Kronologi Pencabulan di Homestay Wilis
Kasus ini bermula dari hubungan pacaran antara korban dan pelaku yang terjalin sejak Maret 2024. Kemudian, sekitar 25 April 2025 lalu, AP mengajak korban menginap melalui pesan WhatsApp. Lima hari kemudian, tepatnya 30 April 2025 pukul 10.00 WIB, pelaku menjemput korban di rumahnya dan membawanya ke wilayah Blora.

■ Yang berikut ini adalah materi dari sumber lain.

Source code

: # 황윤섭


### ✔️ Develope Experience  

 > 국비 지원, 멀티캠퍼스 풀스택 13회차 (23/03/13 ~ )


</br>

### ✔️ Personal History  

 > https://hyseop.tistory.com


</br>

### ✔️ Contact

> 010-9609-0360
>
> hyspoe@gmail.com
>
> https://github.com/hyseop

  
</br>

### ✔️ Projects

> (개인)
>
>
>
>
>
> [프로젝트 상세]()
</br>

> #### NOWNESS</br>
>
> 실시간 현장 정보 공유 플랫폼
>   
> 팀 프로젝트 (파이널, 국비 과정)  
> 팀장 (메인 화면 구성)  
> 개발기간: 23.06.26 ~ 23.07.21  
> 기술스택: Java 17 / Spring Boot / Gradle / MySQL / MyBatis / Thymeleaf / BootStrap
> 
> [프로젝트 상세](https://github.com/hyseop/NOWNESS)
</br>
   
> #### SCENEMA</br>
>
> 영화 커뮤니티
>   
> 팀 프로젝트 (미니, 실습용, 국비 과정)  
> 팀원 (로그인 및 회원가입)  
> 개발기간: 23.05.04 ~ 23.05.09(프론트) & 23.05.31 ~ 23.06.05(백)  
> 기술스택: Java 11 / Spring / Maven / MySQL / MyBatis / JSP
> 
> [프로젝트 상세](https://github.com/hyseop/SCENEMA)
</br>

Setibanya di sana, AP menghubungi rekannya untuk mencarikan penginapan, lalu memutuskan check-in di Homestay Wilis, kamar nomor 27. Di kamar itulah, pelaku melakukan tindakan cabul sebanyak tiga kali pada 30 April 2025 dan tiga kali lagi pada 1 Mei 2025. Korban yang merasa trauma akhirnya meminta pulang. Korban yang trauma akhirnya melapor ke keluarga, yang segera menghubungi Polres Blora.
Pelaku Dijerat dengan Pasal Perlindungan Anak
Kapolres Blora, AKBP Wawan Andi Susanto, menyampaikan AP dijerat Pasal 81 ayat (2) UU RI No. 17 Tahun 2016 tentang Perlindungan Anak, dengan ancaman penjara 5-15 tahun. “Tersangka dan barang bukti telah diamankan. Penyidikan terus berjalan untuk keadilan korban,” ujarnya, Selasa 6 Mei 2025.
Polres Blora mengingatkan pentingnya pengawasan orang tua dan mengimbau masyarakat melaporkan tindakan serupa dan terus melakukan sosialisasi pencegahan kekerasan terhadap anak.